STUDY MATERIAL:

---*---

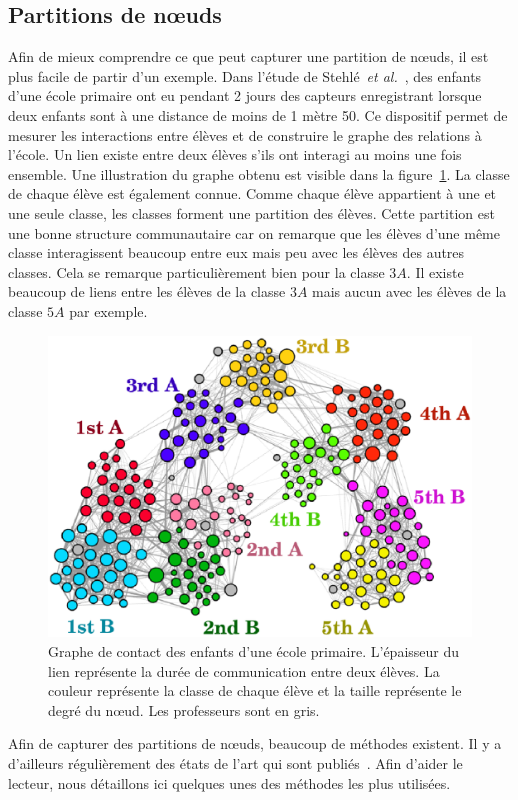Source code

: \subsection{Partitions de n\oe{}uds}
\label{subsec:Part_noeuds}
Afin de mieux comprendre ce que peut capturer une partition de n\oe{}uds, il est plus facile de partir d'un exemple.
Dans l'étude de Stehlé~\emph{et al.}~\cite{Stehle2011}, des enfants d'une école primaire ont eu pendant 2 jours des capteurs enregistrant lorsque deux enfants sont à une distance de moins de 1 mètre 50.
Ce dispositif permet de mesurer les interactions entre élèves et de construire le graphe des relations à l'école.
Un lien existe entre deux élèves s'ils ont interagi au moins une fois ensemble.
Une illustration du graphe obtenu est visible dans la figure~\ref{fig:ecole_primaire}.
La classe de chaque élève est également connue.
Comme chaque élève appartient à une et une seule classe, les classes forment une partition des élèves.
Cette partition est une bonne structure communautaire car on remarque que les élèves d'une même classe interagissent beaucoup entre eux mais peu avec les élèves des autres classes.
Cela se remarque particulièrement bien pour la classe $3A$.
Il existe beaucoup de liens entre les élèves de la classe $3A$ mais aucun avec les élèves de la classe $5A$ par exemple.

\begin{figure}
\centering
\includegraphics[width=0.6\linewidth]{img/Intro/ecole_primaire}
\caption{Graphe de contact des enfants d'une école primaire. L'épaisseur du lien représente la durée de communication entre deux élèves. La couleur représente la classe de chaque élève et la taille représente le degré du n\oe{}ud. Les professeurs sont en gris.\protect\footnotemark}
\label{fig:ecole_primaire}
\end{figure}

Afin de capturer des partitions de n\oe{}uds, beaucoup de méthodes existent.
Il y a d'ailleurs régulièrement des états de l'art qui sont publiés~\cite{Fortunato2010,Plantie2013a, Malliaros2013a, Harenberg2014a}.
Afin d'aider le lecteur, nous détaillons ici quelques unes des méthodes les plus utilisées.

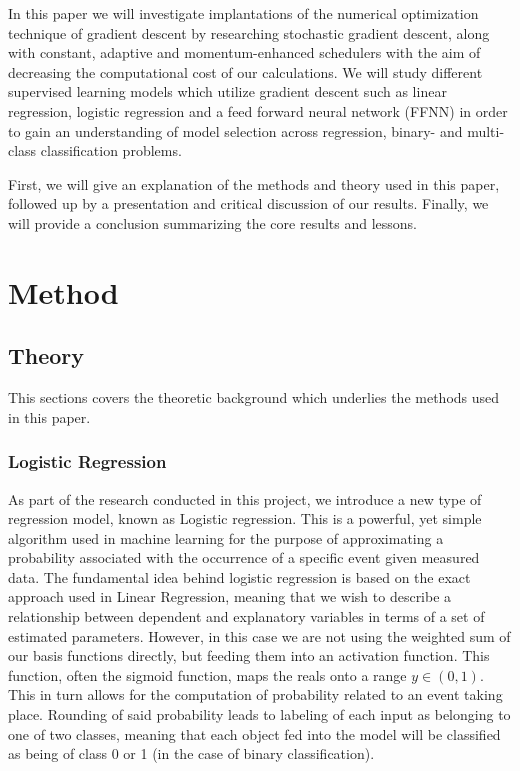 \documentclass[onecolumn,10pt,cleanfoot]{asme2ej}
\begin{document}
In this paper we will investigate implantations of the numerical optimization technique of gradient descent by researching stochastic gradient descent, along with constant, adaptive and momentum-enhanced schedulers with the aim of decreasing the computational cost of our calculations. We will study different supervised learning models which utilize gradient descent such as linear regression, logistic regression and a feed forward neural network (FFNN) in order to gain an understanding of model selection across regression, binary- and multi-class classification problems.

First, we will give an explanation of the methods and theory used in this paper, followed up by a presentation and critical discussion of our results. Finally, we will provide a conclusion summarizing the core results and lessons.

\section{Method}

\subsection{Theory}

This sections covers the theoretic background which underlies the methods used in this paper.

\subsubsection{Logistic Regression}

As part of the research conducted in this project, we introduce a new type of regression model, known as Logistic regression. This is a powerful, yet simple algorithm used in machine learning for the purpose of approximating a probability associated with the occurrence of a specific event given measured data. The fundamental idea behind logistic regression is based on the exact approach used in Linear Regression, meaning that we wish to describe a relationship between dependent and explanatory variables in terms of a set of estimated parameters. However, in this case we are not using the weighted sum of our basis functions directly, but feeding them into an activation function. This function, often the sigmoid function, maps the reals onto a range $y \in (0,1)$. This in turn allows for the computation of probability related to an event taking place. Rounding of said probability leads to labeling of each input as belonging to one of two classes, meaning that each object fed into the model will be classified as being of class 0 or 1 (in the case of binary classification).
\end{document}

---*---

The copy must match every line of the data exactly and contain no pictures.

PROBLEM SOLUTION:
Source code

: \subsection{Partitions de n\oe{}uds}
\label{subsec:Part_noeuds}
Afin de mieux comprendre ce que peut capturer une partition de n\oe{}uds, il est plus facile de partir d'un exemple.
Dans l'étude de Stehlé~\emph{et al.}~\cite{Stehle2011}, des enfants d'une école primaire ont eu pendant 2 jours des capteurs enregistrant lorsque deux enfants sont à une distance de moins de 1 mètre 50.
Ce dispositif permet de mesurer les interactions entre élèves et de construire le graphe des relations à l'école.
Un lien existe entre deux élèves s'ils ont interagi au moins une fois ensemble.
Une illustration du graphe obtenu est visible dans la figure~\ref{fig:ecole_primaire}.
La classe de chaque élève est également connue.
Comme chaque élève appartient à une et une seule classe, les classes forment une partition des élèves.
Cette partition est une bonne structure communautaire car on remarque que les élèves d'une même classe interagissent beaucoup entre eux mais peu avec les élèves des autres classes.
Cela se remarque particulièrement bien pour la classe $3A$.
Il existe beaucoup de liens entre les élèves de la classe $3A$ mais aucun avec les élèves de la classe $5A$ par exemple.

\begin{figure}
\centering
\includegraphics[width=0.6\linewidth]{img/Intro/ecole_primaire}
\caption{Graphe de contact des enfants d'une école primaire. L'épaisseur du lien représente la durée de communication entre deux élèves. La couleur représente la classe de chaque élève et la taille représente le degré du n\oe{}ud. Les professeurs sont en gris.\protect\footnotemark}
\label{fig:ecole_primaire}
\end{figure}

Afin de capturer des partitions de n\oe{}uds, beaucoup de méthodes existent.
Il y a d'ailleurs régulièrement des états de l'art qui sont publiés~\cite{Fortunato2010,Plantie2013a, Malliaros2013a, Harenberg2014a}.
Afin d'aider le lecteur, nous détaillons ici quelques unes des méthodes les plus utilisées.

 \documentclass[onecolumn,10pt,cleanfoot]{asme2ej}
\begin{document}
In this paper we will investigate implantations of the numerical optimization technique of gradient descent by researching stochastic gradient descent, along with constant, adaptive and momentum-enhanced schedulers with the aim of decreasing the computational cost of our calculations. We will study different supervised learning models which utilize gradient descent such as linear regression, logistic regression and a feed forward neural network (FFNN) in order to gain an understanding of model selection across regression, binary- and multi-class classification problems.

First, we will give an explanation of the methods and theory used in this paper, followed up by a presentation and critical discussion of our results. Finally, we will provide a conclusion summarizing the core results and lessons.

\section{Method}

\subsection{Theory}

This sections covers the theoretic background which underlies the methods used in this paper.

\subsubsection{Logistic Regression}

As part of the research conducted in this project, we introduce a new type of regression model, known as Logistic regression. This is a powerful, yet simple algorithm used in machine learning for the purpose of approximating a probability associated with the occurrence of a specific event given measured data. The fundamental idea behind logistic regression is based on the exact approach used in Linear Regression, meaning that we wish to describe a relationship between dependent and explanatory variables in terms of a set of estimated parameters. However, in this case we are not using the weighted sum of our basis functions directly, but feeding them into an activation function. This function, often the sigmoid function, maps the reals onto a range $y \in (0,1)$. This in turn allows for the computation of probability related to an event taking place. Rounding of said probability leads to labeling of each input as belonging to one of two classes, meaning that each object fed into the model will be classified as being of class 0 or 1 (in the case of binary classification).
\end{document}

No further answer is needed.